Golden Corral can be described as a restaurant chain that provides customers hot and cold food varieties in the style of a family buffet. The company has been in operation for forty years, with over four hundred stores across the country. The company, being a restaurant, had its premises adversely damaged by the hurricane. The city of Kenner was vacated by the dwellers who sought refuge in safer areas leaving the company with no labor force or market to sell its products to. Golden Corral thus lost millions due to lack of supplies as the supply chain had been paralyzed by the interrupted transport and communication network (Burton & Hicks, 2005).
It was difficult to reinstate the company back into its initial position since it took some time for the customers to return back to their homes, and the company’s employees did not have homes to go to. According to the company’s director of operations, Malcolm Clark, “there were very few residents in the city and out of the seventy employees that the company sustained, only nine were in the city to carry out operations at the restaurant.” Other than the destruction of the company’s assets, the revenue of the company dropped dramatically, leading to the temporary closure of the company.
The revival of the company back to its functional state involved the reconstruction of the premise.
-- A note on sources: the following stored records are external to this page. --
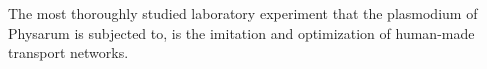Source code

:The most thoroughly studied laboratory experiment that the plasmodium of Physarum is subjected to, is the imitation and optimization of human-made transport networks.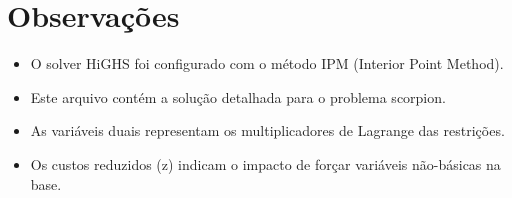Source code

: \documentclass[12pt]{article}
\begin{document}
\section{Observações}

\begin{itemize}
\item O solver HiGHS foi configurado com o método IPM (Interior Point Method).
\item Este arquivo contém a solução detalhada para o problema scorpion.
\item As variáveis duais representam os multiplicadores de Lagrange das restrições.
\item Os custos reduzidos (z) indicam o impacto de forçar variáveis não-básicas na base.
\end{itemize}
\end{document}
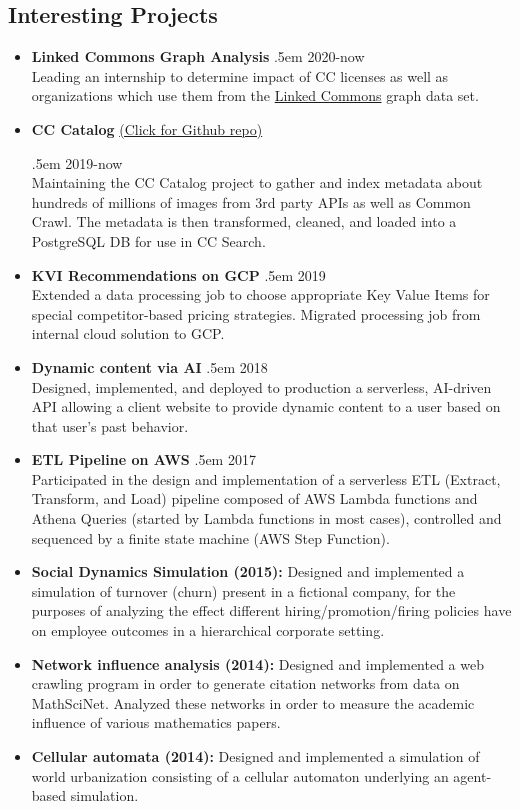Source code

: \documentclass[a4paper]{article}
\makeatletter
\newcommand \brentfill {
  \tiny
  \leavevmode \cleaders 
  \hb@xt@ .5em{\hss \textperiodcentered \hss }\hfill \kern \z@
  \normalsize
}
\newcommand{\bbull}{\ding{118}}
\makeatother
\begin{document}
\subsection*{Interesting Projects \hrulefill}
\begin{itemize}
  \item[\bbull] \textbf{Linked Commons Graph Analysis} \brentfill{} 2020-now\\
    Leading an internship to determine impact of CC licenses as well as
    organizations which use them from the
    \href{http://dataviz.creativecommons.engineering/}{Linked Commons} graph
    data set.
  \item[\bbull] \textbf{CC Catalog}
    \href{https://github.com/creativecommons/cccatalog}{(Click for Github repo)}
    \brentfill{} 2019-now\\
    Maintaining the CC Catalog project to gather and index metadata about
    hundreds of millions of images from 3rd party APIs as well as Common Crawl.
    The metadata is then transformed, cleaned, and loaded into a PostgreSQL DB
    for use in CC Search.
  \item[\bbull] \textbf{KVI Recommendations on GCP} \brentfill{} 2019\\
    Extended a data processing job to choose appropriate Key Value Items for
    special competitor-based pricing strategies.  Migrated processing job from
    internal cloud solution to GCP.
  \item[\bbull] \textbf{Dynamic content via AI} \brentfill{} 2018\\
    Designed, implemented, and deployed to production a serverless, AI-driven API
    allowing a client website to provide dynamic content to a user based on
    that user's past behavior.
  \item[\bbull] \textbf{ETL Pipeline on AWS} \brentfill{} 2017\\
    Participated in the design and implementation of a serverless ETL
    (Extract, Transform, and Load) pipeline composed of AWS Lambda
    functions and Athena Queries (started by Lambda functions in most
    cases), controlled and sequenced by a finite state machine (AWS Step
    Function).
  \item[\bbull] \textbf{Social Dynamics Simulation (2015):}
    Designed and implemented a simulation of turnover (churn) present in
    a fictional company, for the purposes of analyzing the effect
    different hiring/promotion/firing policies have on employee outcomes
    in a hierarchical corporate setting.
  \item[\bbull] \textbf{Network influence analysis (2014):}
    Designed and implemented a web crawling program in order to generate
    citation networks from data on MathSciNet. Analyzed these networks in order
    to measure the academic influence of various mathematics papers.
  \item[\bbull] \textbf{Cellular automata (2014):}
    Designed and implemented a simulation of world urbanization consisting of a
    cellular automaton underlying an agent-based simulation.
\end{itemize}
\end{document}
The management was able to recruit a crew for the repair, and it took the company approximately three months for the repairs to be completed and the business to be reopened. After the reopening, the recovery of the business operations was also a slow process as the company had to wait for the residents of the City of Kenner who had fled in search of refuge (Burton & Hicks, 2005). A significant fraction of the workers could not make it back, and therefore, the human resource management at the company had to organize for new recruitment strategies. It was also difficult for the company to obtain deliveries of supplies and food due to compromised transport and communication networks. As residents resettled at the city, the company had to employ promotion initiatives to create awareness and improve sales. Within a year, the company had reinstated back to normalcy despite having registered significant losses during the disaster.
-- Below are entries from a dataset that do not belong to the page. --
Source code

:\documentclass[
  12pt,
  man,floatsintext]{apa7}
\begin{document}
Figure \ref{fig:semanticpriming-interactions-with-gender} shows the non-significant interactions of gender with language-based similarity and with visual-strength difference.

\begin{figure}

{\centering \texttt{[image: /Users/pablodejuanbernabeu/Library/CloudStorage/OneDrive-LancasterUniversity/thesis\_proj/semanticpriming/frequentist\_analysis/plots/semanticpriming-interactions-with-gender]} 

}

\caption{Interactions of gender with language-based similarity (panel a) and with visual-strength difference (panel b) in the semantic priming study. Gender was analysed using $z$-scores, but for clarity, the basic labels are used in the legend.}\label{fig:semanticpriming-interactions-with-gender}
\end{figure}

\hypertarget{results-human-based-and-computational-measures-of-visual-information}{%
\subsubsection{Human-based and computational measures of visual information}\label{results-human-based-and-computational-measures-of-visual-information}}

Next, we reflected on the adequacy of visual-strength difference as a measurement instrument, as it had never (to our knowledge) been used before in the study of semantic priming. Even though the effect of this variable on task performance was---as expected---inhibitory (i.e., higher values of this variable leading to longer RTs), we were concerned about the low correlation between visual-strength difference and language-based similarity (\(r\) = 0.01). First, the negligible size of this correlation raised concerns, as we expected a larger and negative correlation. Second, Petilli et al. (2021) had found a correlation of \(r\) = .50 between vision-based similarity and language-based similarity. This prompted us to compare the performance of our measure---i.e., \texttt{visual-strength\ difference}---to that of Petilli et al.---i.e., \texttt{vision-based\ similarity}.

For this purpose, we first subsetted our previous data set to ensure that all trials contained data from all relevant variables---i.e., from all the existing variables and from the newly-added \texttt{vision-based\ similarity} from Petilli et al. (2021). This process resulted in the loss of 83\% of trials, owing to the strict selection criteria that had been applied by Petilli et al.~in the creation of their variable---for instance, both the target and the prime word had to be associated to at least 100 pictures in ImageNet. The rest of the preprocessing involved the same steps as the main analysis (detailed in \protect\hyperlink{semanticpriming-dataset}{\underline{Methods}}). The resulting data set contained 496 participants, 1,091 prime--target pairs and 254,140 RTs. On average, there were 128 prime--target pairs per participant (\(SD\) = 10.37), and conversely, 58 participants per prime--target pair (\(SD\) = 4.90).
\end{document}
We can draw several lessons from the Golden Corral’s case during Hurricane Katrina. One of the lessons we can draw is the relevance of transport and communication in the operations of a business. A business is supposed to have well-established emergency networks and infrastructure that can be used in the event of a disaster. From the case, we can also observe the important value of a community to business. The paralysis of operations at the City of Kenner negatively affected the operations at Golden Corrals, and it was the revival of the City that also facilitated the revival of the company. This is a demonstration of what can be described as a symbiotic relationship between the business and the community.